Filed Under: News (Added on Oct 15, 2010)
Although Noble Chummar has never stepped inside “The Octagon” — the Ultimate Fighting Championship (UFC)’s caged ring —he certainly knows what it’s like to fight for the UFC.
Chummar, a partner at Cassels Brock & Blackwell LLP in Toronto and legal counsel to the UFC in Canada, added a huge win to his record when the Ontario government recently announced the legalization of mixed martial arts (MMA) in the province.
“Most clients come to me and say, ‘Get government out of my way,’ whereas this particular client ran towards regulation,” said Chummar. “It’s very rare for a client to say, ‘Help us get government involved in our business.’”
Chummar was retained by the UFC a year and a half ago to help lobby the Ontario government to reconsider its stance on the legalization of MMA, which is currently sanctioned in six other provinces and 46 states.
UFC president Dana White had expressed interest in entering the Ontario market for a number of years, even going so far as to call Ontario the “Mecca” of mixed martial arts — one of the fastest growing sports in the world. According to the UFC, Canada represents approximately 17 per cent of its total business, and Ontario represents one of their largest fan bases in terms of pay-per-view buys. Earlier this year, the UFC opened their Canadian office in Toronto despite the fact that MMA was illegal in the province.
Major UFC events have already been held in Montreal and Vancouver — with tickets for the Vancouver event, which was held in June, selling out in less than 30 minutes. It was reported that the event held at Vancouver’s GM Place was attended by over 17,000 fans with a revenue of US$4.2 million.
The announcement not only opens the doors for UFC, the sport’s promotional heavyweight, to hold events in Ontario starting in 2011, but will allow the sport to grow at a local level as well.
Matthew Soble, an associate with Fogler, Rubinoff LLP in Toronto, is already acutely aware of the impact this announcement is having at all levels of the sport.
“Most of the economic talk seems to be about the actual events,” said Soble, who sits on the advisory board of the Mixed Martial Arts Expo, “but beyond that, for the local businesses — from gyms to merchandisers to athletes — there will be a definite influx economically speaking.”
Soble, who represents clients within the sport as part of his sports and entertainment practice, added that some clients said they were already seeing an increased interest in the sport just from the buzz created by the announcement.
The Ontario Athletic Commission now has the task of amending the Athletic Control Act, as well as developing the regulations — a process that will last into 2011.

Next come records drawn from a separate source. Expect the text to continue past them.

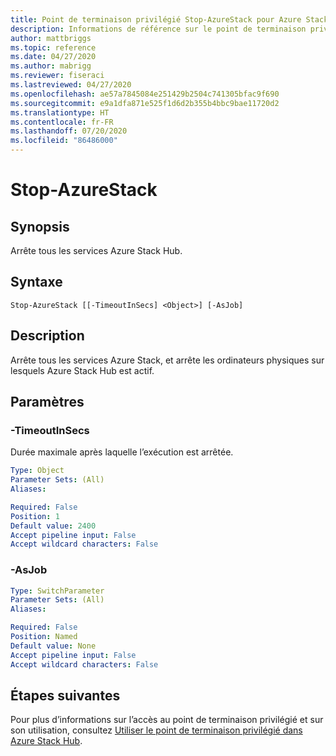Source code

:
 ```yaml
---
title: Point de terminaison privilégié Stop-AzureStack pour Azure Stack Hub
description: Informations de référence sur le point de terminaison privilégié Azure Stack PowerShell - Stop-AzureStack
author: mattbriggs
ms.topic: reference
ms.date: 04/27/2020
ms.author: mabrigg
ms.reviewer: fiseraci
ms.lastreviewed: 04/27/2020
ms.openlocfilehash: ae57a7845084e251429b2504c741305bfac9f690
ms.sourcegitcommit: e9a1dfa871e525f1d6d2b355b4bbc9bae11720d2
ms.translationtype: HT
ms.contentlocale: fr-FR
ms.lasthandoff: 07/20/2020
ms.locfileid: "86486000"
---
```

# <a name="stop-azurestack"></a>Stop-AzureStack

## <a name="synopsis"></a>Synopsis
Arrête tous les services Azure Stack Hub.

## <a name="syntax"></a>Syntaxe

```
Stop-AzureStack [[-TimeoutInSecs] <Object>] [-AsJob]
```

## <a name="description"></a>Description
Arrête tous les services Azure Stack, et arrête les ordinateurs physiques sur lesquels Azure Stack Hub est actif.

## <a name="parameters"></a>Paramètres

### <a name="-timeoutinsecs"></a>-TimeoutInSecs
Durée maximale après laquelle l’exécution est arrêtée.

```yaml
Type: Object
Parameter Sets: (All)
Aliases:

Required: False
Position: 1
Default value: 2400
Accept pipeline input: False
Accept wildcard characters: False
```

### <a name="-asjob"></a>-AsJob


```yaml
Type: SwitchParameter
Parameter Sets: (All)
Aliases:

Required: False
Position: Named
Default value: None
Accept pipeline input: False
Accept wildcard characters: False
```

## <a name="next-steps"></a>Étapes suivantes

Pour plus d’informations sur l’accès au point de terminaison privilégié et sur son utilisation, consultez [Utiliser le point de terminaison privilégié dans Azure Stack Hub](../../operator/azure-stack-privileged-endpoint.md).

“By regulating the sport you can ensure standard safety regulations, which simply don’t exist without regulation,” stated Chummar, adding that regulation also helps to legitimize the sport. “The sport is alive and well in Ontario without regulation, but the UFC…would not come to any jurisdiction that is not regulated.”
The UFC is not the only stakeholder running toward regulation. Adam Urch, the manager of administration of Xtreme Couture Toronto, an MMA training franchise headed by former UFC champion Randy Couture, also said that regulation is an important element in bringing the sport into Ontario.

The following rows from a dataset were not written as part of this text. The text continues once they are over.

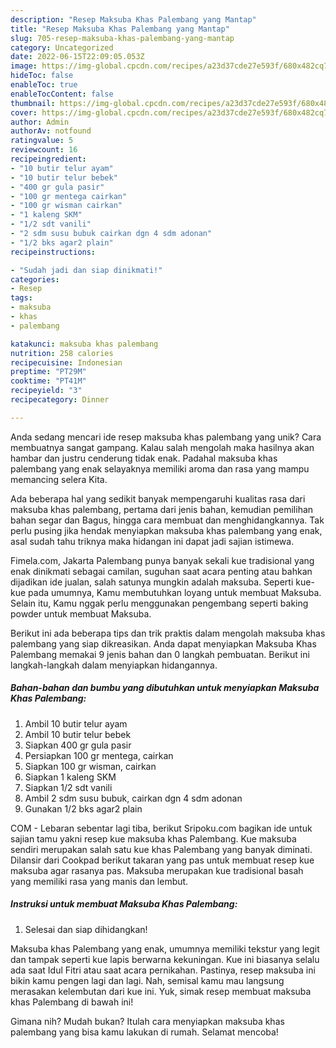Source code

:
 ```yaml
---
description: "Resep Maksuba Khas Palembang yang Mantap"
title: "Resep Maksuba Khas Palembang yang Mantap"
slug: 705-resep-maksuba-khas-palembang-yang-mantap
category: Uncategorized
date: 2022-06-15T22:09:05.053Z
image: https://img-global.cpcdn.com/recipes/a23d37cde27e593f/680x482cq70/maksuba-khas-palembang-foto-resep-utama.jpg
hideToc: false
enableToc: true
enableTocContent: false
thumbnail: https://img-global.cpcdn.com/recipes/a23d37cde27e593f/680x482cq70/maksuba-khas-palembang-foto-resep-utama.jpg
cover: https://img-global.cpcdn.com/recipes/a23d37cde27e593f/680x482cq70/maksuba-khas-palembang-foto-resep-utama.jpg
author: Admin
authorAv: notfound
ratingvalue: 5
reviewcount: 16
recipeingredient:
- "10 butir telur ayam"
- "10 butir telur bebek"
- "400 gr gula pasir"
- "100 gr mentega cairkan"
- "100 gr wisman cairkan"
- "1 kaleng SKM"
- "1/2 sdt vanili"
- "2 sdm susu bubuk cairkan dgn 4 sdm adonan"
- "1/2 bks agar2 plain"
recipeinstructions:

- "Sudah jadi dan siap dinikmati!"
categories:
- Resep
tags:
- maksuba
- khas
- palembang

katakunci: maksuba khas palembang 
nutrition: 258 calories
recipecuisine: Indonesian
preptime: "PT29M"
cooktime: "PT41M"
recipeyield: "3"
recipecategory: Dinner

---
```





Anda sedang mencari ide resep maksuba khas palembang yang unik? Cara membuatnya sangat gampang. Kalau salah mengolah maka hasilnya akan hambar dan justru cenderung tidak enak. Padahal maksuba khas palembang yang enak selayaknya memiliki aroma dan rasa yang mampu memancing selera Kita.





Ada beberapa hal yang sedikit banyak mempengaruhi kualitas rasa dari maksuba khas palembang, pertama dari jenis bahan, kemudian pemilihan bahan segar dan Bagus, hingga cara membuat dan menghidangkannya. Tak perlu pusing jika hendak menyiapkan maksuba khas palembang yang enak,      asal sudah tahu triknya maka hidangan ini dapat jadi sajian istimewa.














Fimela.com, Jakarta Palembang punya banyak sekali kue tradisional yang enak dinikmati sebagai camilan, suguhan saat acara penting atau bahkan dijadikan ide jualan, salah satunya mungkin adalah maksuba. Seperti kue-kue pada umumnya, Kamu membutuhkan loyang untuk membuat Maksuba. Selain itu, Kamu nggak perlu menggunakan pengembang seperti baking powder untuk membuat Maksuba.






Berikut ini ada beberapa tips dan trik praktis dalam mengolah maksuba khas palembang yang siap dikreasikan. Anda dapat menyiapkan Maksuba Khas Palembang memakai 9 jenis bahan dan 0 langkah pembuatan. Berikut ini langkah-langkah dalam menyiapkan hidangannya.

<!--inarticleads1-->

##### Bahan-bahan dan bumbu yang dibutuhkan untuk menyiapkan Maksuba Khas Palembang:

1. Ambil 10 butir telur ayam
1. Ambil 10 butir telur bebek
1. Siapkan 400 gr gula pasir
1. Persiapkan 100 gr mentega, cairkan
1. Siapkan 100 gr wisman, cairkan
1. Siapkan 1 kaleng SKM
1. Siapkan 1/2 sdt vanili
1. Ambil 2 sdm susu bubuk, cairkan dgn 4 sdm adonan
1. Gunakan 1/2 bks agar2 plain


COM - Lebaran sebentar lagi tiba, berikut Sripoku.com bagikan ide untuk sajian tamu yakni resep kue maksuba khas Palembang. Kue maksuba sendiri merupakan salah satu kue khas Palembang yang banyak diminati. Dilansir dari Cookpad berikut takaran yang pas untuk membuat resep kue maksuba agar rasanya pas. Maksuba merupakan kue tradisional basah yang memiliki rasa yang manis dan lembut. 

<!--inarticleads2-->

##### Instruksi untuk membuat Maksuba Khas Palembang:


1. Selesai dan siap dihidangkan!

Maksuba khas Palembang yang enak, umumnya memiliki tekstur yang legit dan tampak seperti kue lapis berwarna kekuningan. Kue ini biasanya selalu ada saat Idul Fitri atau saat acara pernikahan. Pastinya, resep maksuba ini bikin kamu pengen lagi dan lagi. Nah, semisal kamu mau langsung merasakan kelembutan dari kue ini. Yuk, simak resep membuat maksuba khas Palembang di bawah ini! 

Gimana nih? Mudah bukan? Itulah cara menyiapkan maksuba khas palembang yang bisa kamu lakukan di rumah. Selamat mencoba!

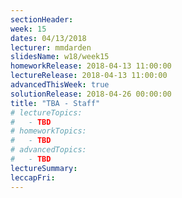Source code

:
 ```yaml
---
sectionHeader:
week: 15
dates: 04/13/2018
lecturer: mmdarden
slidesName: w18/week15
homeworkRelease: 2018-04-13 11:00:00
lectureRelease: 2018-04-13 11:00:00
advancedThisWeek: true
solutionRelease: 2018-04-26 00:00:00
title: "TBA - Staff"
# lectureTopics:
#   - TBD
# homeworkTopics:
#   - TBD
# advancedTopics:
#   - TBD
lectureSummary:
leccapFri:
---
```

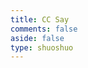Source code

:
 ```yaml
---
title: CC Say
comments: false
aside: false
type: shuoshuo
---
```

<script type="text/javascript" src="https://cdn.jsdelivr.net/npm/artitalk"></script>
<div id="artitalk_main"></div>
<script>
new Artitalk({
    appId: 'pvExDcJ4o0gsrOI1G1eGO01H-MdYXbMMI',
    appKey: 'D4V4sTiVUkTmOqyVyBN79iDB',
})
</script>
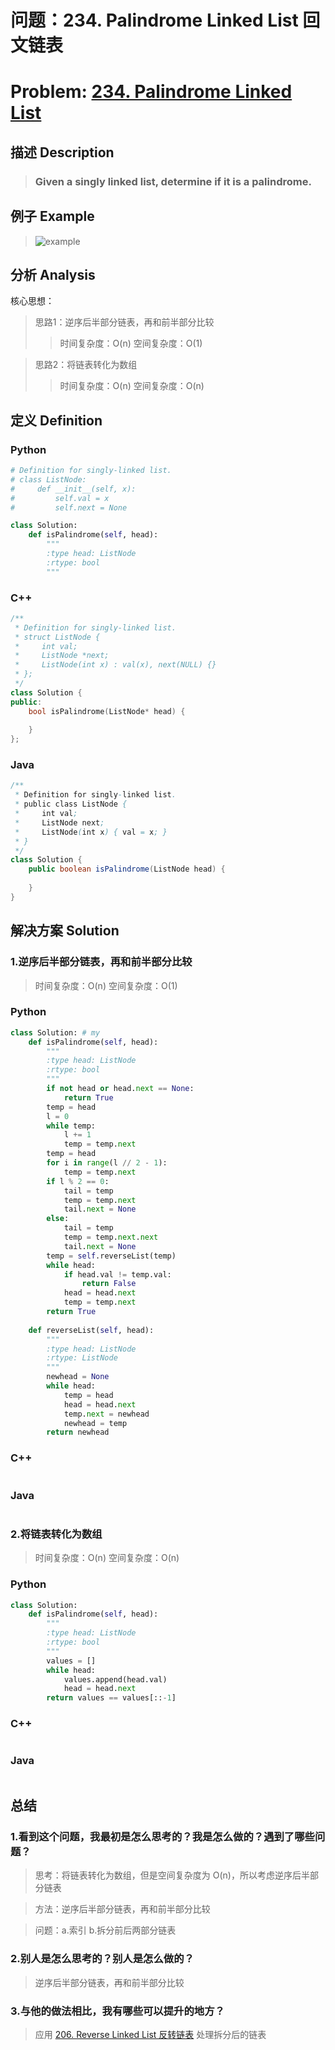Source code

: 
# 问题：234. Palindrome Linked List 回文链表
# Problem: [234. Palindrome Linked List](https://leetcode.com/problems/palindrome-linked-list/description/)

## 描述 Description
> ### Given a singly linked list, determine if it is a palindrome.

## 例子 Example

> ![example](https://github.com/Decalogue/AlgorithmMap/blob/master/img/leetcode/234.png "example")

## 分析 Analysis

核心思想：
> 思路1：逆序后半部分链表，再和前半部分比较
>> 时间复杂度：O(n)
>> 空间复杂度：O(1)

> 思路2：将链表转化为数组
>> 时间复杂度：O(n)
>> 空间复杂度：O(n)

## 定义 Definition

### Python


```python
# Definition for singly-linked list.
# class ListNode:
#     def __init__(self, x):
#         self.val = x
#         self.next = None

class Solution:
    def isPalindrome(self, head):
        """
        :type head: ListNode
        :rtype: bool
        """
```

### C++

```c++
/**
 * Definition for singly-linked list.
 * struct ListNode {
 *     int val;
 *     ListNode *next;
 *     ListNode(int x) : val(x), next(NULL) {}
 * };
 */
class Solution {
public:
    bool isPalindrome(ListNode* head) {
        
    }
};
```

### Java

```java
/**
 * Definition for singly-linked list.
 * public class ListNode {
 *     int val;
 *     ListNode next;
 *     ListNode(int x) { val = x; }
 * }
 */
class Solution {
    public boolean isPalindrome(ListNode head) {
        
    }
}
```

## 解决方案 Solution

### 1.逆序后半部分链表，再和前半部分比较

> 时间复杂度：O(n)
> 空间复杂度：O(1)

### Python


```python
class Solution: # my
    def isPalindrome(self, head):
        """
        :type head: ListNode
        :rtype: bool
        """
        if not head or head.next == None:
            return True
        temp = head
        l = 0
        while temp:
            l += 1
            temp = temp.next
        temp = head
        for i in range(l // 2 - 1):
            temp = temp.next
        if l % 2 == 0:
            tail = temp
            temp = temp.next
            tail.next = None
        else:
            tail = temp
            temp = temp.next.next
            tail.next = None
        temp = self.reverseList(temp)
        while head:
            if head.val != temp.val:
                return False
            head = head.next
            temp = temp.next
        return True
        
    def reverseList(self, head):
        """
        :type head: ListNode
        :rtype: ListNode
        """
        newhead = None
        while head:
            temp = head
            head = head.next
            temp.next = newhead
            newhead = temp
        return newhead
```

### C++

```c++

```

### Java

```java

```

### 2.将链表转化为数组

> 时间复杂度：O(n)
> 空间复杂度：O(n)

### Python


```python
class Solution:
    def isPalindrome(self, head):
        """
        :type head: ListNode
        :rtype: bool
        """
        values = []
        while head:
            values.append(head.val)
            head = head.next
        return values == values[::-1]
```

### C++

```c++

```

### Java

```Java

```

## 总结

### 1.看到这个问题，我最初是怎么思考的？我是怎么做的？遇到了哪些问题？
> 思考：将链表转化为数组，但是空间复杂度为 O(n)，所以考虑逆序后半部分链表

> 方法：逆序后半部分链表，再和前半部分比较

> 问题：a.索引 b.拆分前后两部分链表

### 2.别人是怎么思考的？别人是怎么做的？
> 逆序后半部分链表，再和前半部分比较

### 3.与他的做法相比，我有哪些可以提升的地方？
> 应用 [206. Reverse Linked List 反转链表](https://github.com/Decalogue/AlgorithmMap/blob/master/leetcode/206.md) 处理拆分后的链表


```python

```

“We don’t want this to become the Wild West out here with people running their own promotions and anybody and their brother being able to host mixed martial arts events,” said Urch. “Fighter safety is always the number one concern with us and with anyone who knows about the sport and wants to see the sport flourish.”

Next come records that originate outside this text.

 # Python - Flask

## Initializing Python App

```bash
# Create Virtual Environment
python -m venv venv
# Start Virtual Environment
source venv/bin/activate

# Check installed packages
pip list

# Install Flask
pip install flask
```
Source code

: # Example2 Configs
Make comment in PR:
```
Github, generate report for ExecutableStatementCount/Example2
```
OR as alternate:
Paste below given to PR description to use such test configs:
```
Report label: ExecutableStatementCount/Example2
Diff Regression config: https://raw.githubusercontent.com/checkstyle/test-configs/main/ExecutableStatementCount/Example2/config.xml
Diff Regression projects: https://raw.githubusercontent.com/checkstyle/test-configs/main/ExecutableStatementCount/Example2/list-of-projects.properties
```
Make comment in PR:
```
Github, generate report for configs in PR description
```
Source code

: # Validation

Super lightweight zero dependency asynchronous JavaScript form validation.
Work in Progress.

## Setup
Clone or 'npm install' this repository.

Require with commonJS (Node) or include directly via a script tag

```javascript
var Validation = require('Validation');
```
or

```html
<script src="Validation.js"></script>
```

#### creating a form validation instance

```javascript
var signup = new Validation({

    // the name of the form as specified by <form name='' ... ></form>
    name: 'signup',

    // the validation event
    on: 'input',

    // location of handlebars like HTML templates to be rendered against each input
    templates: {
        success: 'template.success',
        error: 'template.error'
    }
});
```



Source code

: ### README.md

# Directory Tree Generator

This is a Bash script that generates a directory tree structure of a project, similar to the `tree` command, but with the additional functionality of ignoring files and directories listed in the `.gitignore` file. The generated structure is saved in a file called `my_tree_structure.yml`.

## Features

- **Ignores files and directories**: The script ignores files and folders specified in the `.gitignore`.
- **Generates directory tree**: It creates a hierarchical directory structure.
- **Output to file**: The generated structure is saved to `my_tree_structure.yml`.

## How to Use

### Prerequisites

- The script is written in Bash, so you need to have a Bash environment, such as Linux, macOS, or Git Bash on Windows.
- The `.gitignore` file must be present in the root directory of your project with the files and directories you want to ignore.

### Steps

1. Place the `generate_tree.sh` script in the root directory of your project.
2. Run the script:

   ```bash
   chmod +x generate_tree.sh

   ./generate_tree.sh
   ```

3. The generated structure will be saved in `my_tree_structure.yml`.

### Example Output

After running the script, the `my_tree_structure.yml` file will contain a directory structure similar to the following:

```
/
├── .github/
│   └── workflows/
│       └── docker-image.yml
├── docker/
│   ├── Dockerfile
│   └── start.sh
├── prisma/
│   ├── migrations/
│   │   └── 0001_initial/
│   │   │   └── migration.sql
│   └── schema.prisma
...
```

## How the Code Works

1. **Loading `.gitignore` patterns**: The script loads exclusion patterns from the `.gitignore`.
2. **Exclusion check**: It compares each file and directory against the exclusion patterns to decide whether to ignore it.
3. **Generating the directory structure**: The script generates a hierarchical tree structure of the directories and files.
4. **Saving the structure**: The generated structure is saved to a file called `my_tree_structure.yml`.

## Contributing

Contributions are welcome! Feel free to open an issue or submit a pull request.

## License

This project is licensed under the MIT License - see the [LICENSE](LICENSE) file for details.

Urch added that he sees nothing but good things for the sport in Ontario as the new regulations come down next year.
“If nothing else, it’s just more opportunity,” he said. “By not having it legalized in Ontario, it made it really difficult for [fighters] who are really into the sport. They put their lives on hold to train and they put everything into it, so it’s good to see that now there’s going to be a lot more opportunities opening up for them, in terms of fights, sponsorship, for just about everything.”
Although Ontario has made great progress in helping to legitimize the sport, Soble said there are still steps that could be taken from a federal standpoint. “In addition to what’s happening in Ontario, I hope we see a nationwide move, preferably an amendment to the Criminal Code so there’s no mystery.”
A good idea? Maybe, especially since MMA doesn’t seem to be a flash in the proverbial pan.
“This is a sport that’s not going away,” said Chummar. “There are millions and millions of fans around the world and it’s extraordinarily popular. It’s no different than any other professional sport that we all enjoy.”